Tue, Apr 8 2008, 03:42 GMT
http://www.afxnews.com
SINGAPORE (Thomson Financial) - World oil prices were slightly lower in Asian trading on Tuesday after comments by the OPEC cartel and an inflow of investor money helped prices surge to near-record levels.
In morning trade, New York's main oil contract, light sweet crude for delivery in May, dropped 23 cents to $108.86 per barrel.
The benchmark contract closed $2.86 higher at $109.09 on Monday in New York after touching an intraday high of $109.48.
Brent North Sea crude for May fell 16 cents to $106.98 a barrel, after settling at $107.14 on Monday in London.
New York crude hit a record intraday high of $111.80 on March 17 on the back of a weak U.S. dollar and choppy world financial markets.
London Brent scored a historic peak of $108.02 earlier in March.
Investors "buying into commodities" are pushing up prices, said David Johnson, an oil analyst at Macquarie Research in Hong Kong.
The market was mostly driven by sentiment, and investors were now "nervous about shortages to some extent," said Johnson.
Over the weekend, the secretary general of the Organisation of the Petroleum Exporting Countries (OPEC), Abdullah al-Badri, rejected calls for an increase in the cartel's crude output, saying that non-fundamental factors were to blame for current high prices.
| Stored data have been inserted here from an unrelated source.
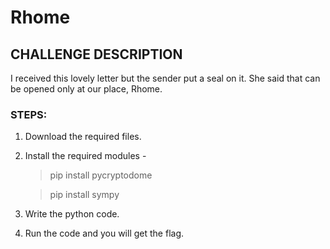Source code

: # Rhome

## CHALLENGE DESCRIPTION
I received this lovely letter but the sender put a seal on it. She said that can be opened only at our place, Rhome.

### STEPS:

1. Download the required files.
2. Install the required modules -
    > pip install pycryptodome


    > pip install sympy

3. Write the python code.
4. Run the code and you will get the flag.
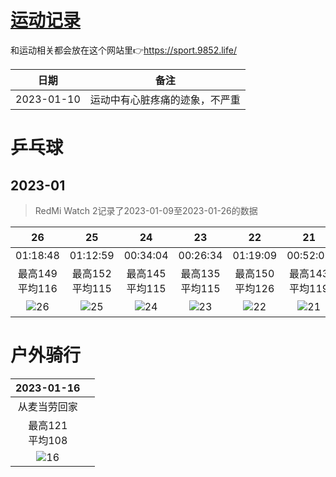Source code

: # [运动记录](https://github.com/noteMay/blog/issues/15)

和运动相关都会放在这个网站里👉<https://sport.9852.life/>

|日期|备注|
|:---:|:---:|
|2023-01-10|运动中有心脏疼痛的迹象，不严重|

# 乒乓球

## 2023-01

> RedMi Watch 2记录了2023-01-09至2023-01-26的数据

|26|25|24|23|22|21|20|19|18②|18①|17下午|17中午|16|11|10|09|
|:---:|:---:|:---:|:---:|:---:|:---:|:---:|:---:|:---:|:---:|:---:|:---:|:---:|:---:|:---:|:---:|
|01:18:48|01:12:59|00:34:04|00:26:34|01:19:09|00:52:09|00:59:29|00:46:44|00:12:15|00:47:44|01:34:58|00:18:13|00:30:57|00:33:49|00:37:41|00:25:56|
|最高149<br/>平均116|最高152<br/>平均115|最高145<br/>平均115|最高135<br/>平均115|最高150<br/>平均126|最高143<br/>平均119|最高153<br/>平均133|最高148<br/>平均124|最高139<br/>平均124|最高148<br/>平均124|最高178<br/>平均126|最高120<br/>平均118|最高144<br/>平均120|最高133<br/>平均116|最高145<br/>平均112|最高154<br/>平均131|
|![26](https://9852.ru/images/2023/01/26/2023_01_26_18_03_IMG_3066.jpg)|![25](https://9852.ru/images/2023/01/26/2023_01_26_18_03_IMG_3065.jpg)|![24](https://9852.ru/images/2023/01/26/2023_01_26_18_03_IMG_3064.jpg)|![23](https://9852.ru/images/2023/01/26/2023_01_26_18_03_IMG_3063.jpg)|![22](https://9852.ru/images/2023/01/26/2023_01_26_18_03_IMG_3062.jpg)|![21](https://9852.ru/images/2023/01/26/2023_01_26_18_03_IMG_3061.jpg)|![20](https://9852.ru/images/2023/01/26/2023_01_26_18_03_IMG_3060.jpg)|![19](https://9852.ru/images/2023/01/26/2023_01_26_18_02_IMG_3059.jpg)|![18②](https://9852.ru/images/2023/01/26/2023_01_26_18_02_IMG_3058.jpg)|![18①](https://9852.ru/images/2023/01/26/2023_01_26_18_02_IMG_3057.jpg)|![17下午](https://9852.ru/images/2023/01/26/2023_01_26_18_02_IMG_3056.jpg)|![17中午](https://9852.ru/images/2023/01/26/2023_01_26_18_02_IMG_3055.jpg)|![16](https://9852.ru/images/2023/01/26/2023_01_26_18_02_IMG_3054.jpg)|![11](https://9852.ru/images/2023/01/12/20230112150433.jpg)|![10](https://9852.ru/images/2023/01/10/20230111015757.jpg)|![09](https://9852.ru/images/2023/01/10/20230111015803.jpg)|

# 户外骑行

|2023-01-16||
|:---:|:---:|
|从麦当劳回家||
|最高121<br/>平均108||
|![16](https://9852.ru/images/2023/01/26/2023_01_26_17_59_IMG_3053.jpg)||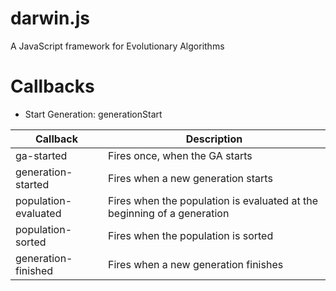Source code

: darwin.js
=========

A JavaScript framework for Evolutionary Algorithms

Callbacks
=========

- Start Generation: generationStart

| Callback                   | Description
| -------------------------- | -----------
| ga-started                 | Fires once, when the GA starts
| generation-started         | Fires when a new generation starts
| population-evaluated       | Fires when the population is evaluated at the beginning of a generation
| population-sorted          | Fires when the population is sorted
| generation-finished        | Fires when a new generation finishes
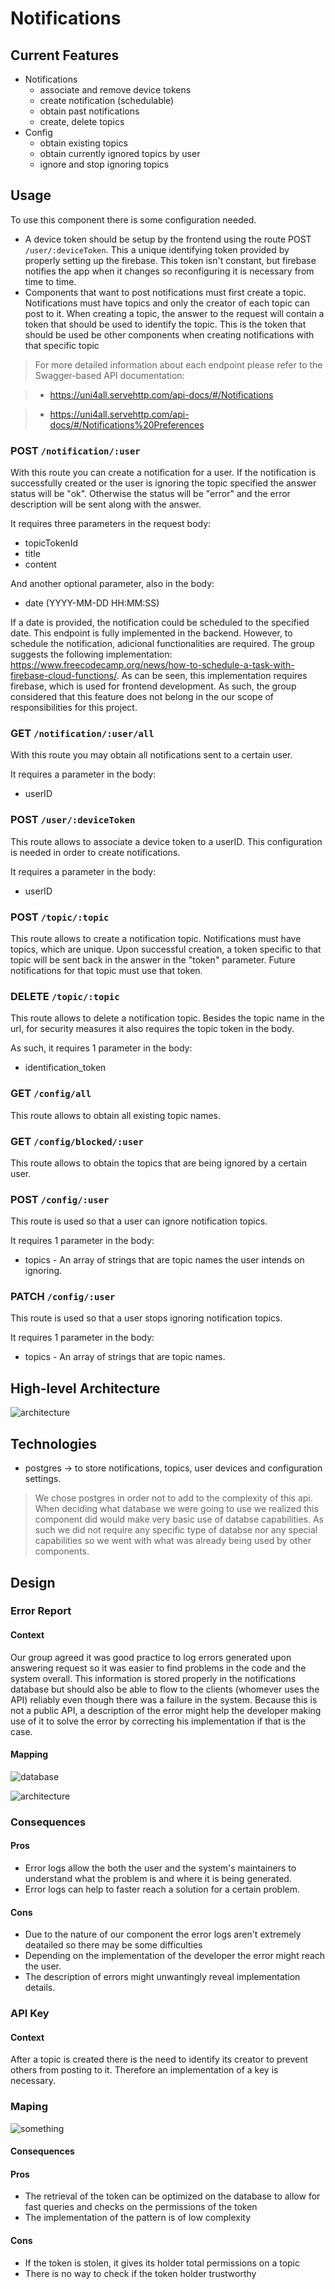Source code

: # Notifications

## Current Features

- Notifications
    - associate and remove device tokens
    - create notification (schedulable)
    - obtain past notifications
    - create, delete topics
- Config
    - obtain existing topics
    - obtain currently ignored topics by user
    - ignore and stop ignoring topics
## Usage

To use this component there is some configuration needed. 
- A device token should be setup by the frontend using the route POST `/user/:deviceToken`. This a unique identifying token provided by properly setting up the firebase. This token isn't constant, but firebase notifies the app when it changes so reconfiguring it is necessary from time to time.
- Components that want to post notifications must first create a topic. Notifications must have topics and only the creator of each topic can post to it. When creating a topic, the answer to the request will contain a token that should be used to identify the topic. This is the token that should be used be other components when creating notifications with that specific topic

> For more detailed information about each endpoint please refer to the Swagger-based API documentation: 

> - https://uni4all.servehttp.com/api-docs/#/Notifications

> - https://uni4all.servehttp.com/api-docs/#/Notifications%20Preferences
### POST `/notification/:user`

With this route you can create a notification for a user.
If the notification is successfully created or the user is ignoring the topic specified the answer status will be "ok". Otherwise the status will be "error" and the error description will be sent along with the answer.

It requires three parameters in the request body:
- topicTokenId 
- title
- content

And another optional parameter, also in the body:
- date (YYYY-MM-DD HH:MM:SS)

If a date is provided, the notification could be scheduled to the specified date. This endpoint is fully implemented in the backend. However, to schedule the notification, adicional functionalities are required. The group suggests the following implementation: https://www.freecodecamp.org/news/how-to-schedule-a-task-with-firebase-cloud-functions/. As can be seen, this implementation requires firebase, which is used for frontend development. As such, the group considered that this feature does not belong in the our scope of responsibilities for this project.

### GET `/notification/:user/all`
With this route you may obtain all notifications sent to a certain user. 

It requires a parameter in the body:
- userID

### POST `/user/:deviceToken`
This route allows to associate a device token to a userID. This configuration is needed in order to create notifications.

It requires a parameter in the body:
- userID

### POST `/topic/:topic`
This route allows to create a notification topic. Notifications must have topics, which are unique. Upon successful creation, a token specific to that topic will be sent back in the answer in the "token" parameter. Future notifications for that topic must use that token.

### DELETE `/topic/:topic`
This route allows to delete a notification topic.
Besides the topic name in the url, for security measures it also requires the topic token in the body.

As such, it requires 1 parameter in the body:
- identification_token
### GET `/config/all`
This route allows to obtain all existing topic names.  
### GET `/config/blocked/:user`
This route allows to obtain the topics that are being ignored by a certain user.
### POST `/config/:user`
This route is used so that a user can ignore notification topics.

It requires 1 parameter in the body:
- topics - An array of strings that are topic names the user intends on ignoring.

### PATCH `/config/:user`
This route is used so that a user stops ignoring notification topics.

It requires 1 parameter in the body:
- topics - An array of strings that are topic names.

## High-level Architecture
![architecture](https://i.imgur.com/3SAWK9Y.png)

## Technologies
- postgres -> to store notifications, topics, user devices and configuration settings.
> We chose postgres in order not to add to the complexity of this api. When deciding what database we were going to use we realized this component did would make very basic use of databse capabilities. As such we did not require any specific type of databse nor any special capabilities so we went with what was already being used by other components.
## Design
### Error Report

#### Context
Our group agreed it was good practice to log errors generated upon answering request so it was easier to find problems in the code and the system overall. This information is stored properly in the notifications database but should also be able to flow to the clients (whomever uses the API) reliably even though there was a failure in the system. Because this is not a public API, a description of the error might help the developer making use of it to solve the error by correcting his implementation if that is the case.

#### Mapping
![database](https://i.imgur.com/5RpT7K4.png)  

![architecture](https://i.imgur.com/3SAWK9Y.png)
### Consequences

#### Pros
- Error logs allow the both the user and the system's maintainers to understand what the problem is and where it is being generated.
- Error logs can help to faster reach a solution for a certain problem.

#### Cons
- Due to the nature of our component the error logs aren't extremely deatailed so there may be some difficulties 
- Depending on the implementation of the developer the error might reach the user.
- The description of errors might unwantingly reveal implementation details.


### API Key 

#### Context
After a topic is created there is the need to identify its creator to prevent others from posting to it. Therefore an implementation of a key is necessary.
### Maping
![something](https://i.imgur.com/xrTEnOU.png)

#### Consequences

#### Pros
- The retrieval of the token can be optimized on the database to allow for fast queries and checks on the permissions of the token
- The implementation of the pattern is of low complexity

#### Cons
- If the token is stolen, it gives its holder total permissions on a topic 
- There is no way to check if the token holder trustworthy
"At the moment there is enough oil in the market and no need to change OPEC's output," Badri said in Tehran late Saturday.
Eric Wittenauer at Wachovia Securities said energy prices had fresh momentum, which has brought speculative cash back into the market.
The OPEC cartel, which produces 40 percent of global oil supplies, maintained its output at 29.67 million barrels per day at its last meeting in March.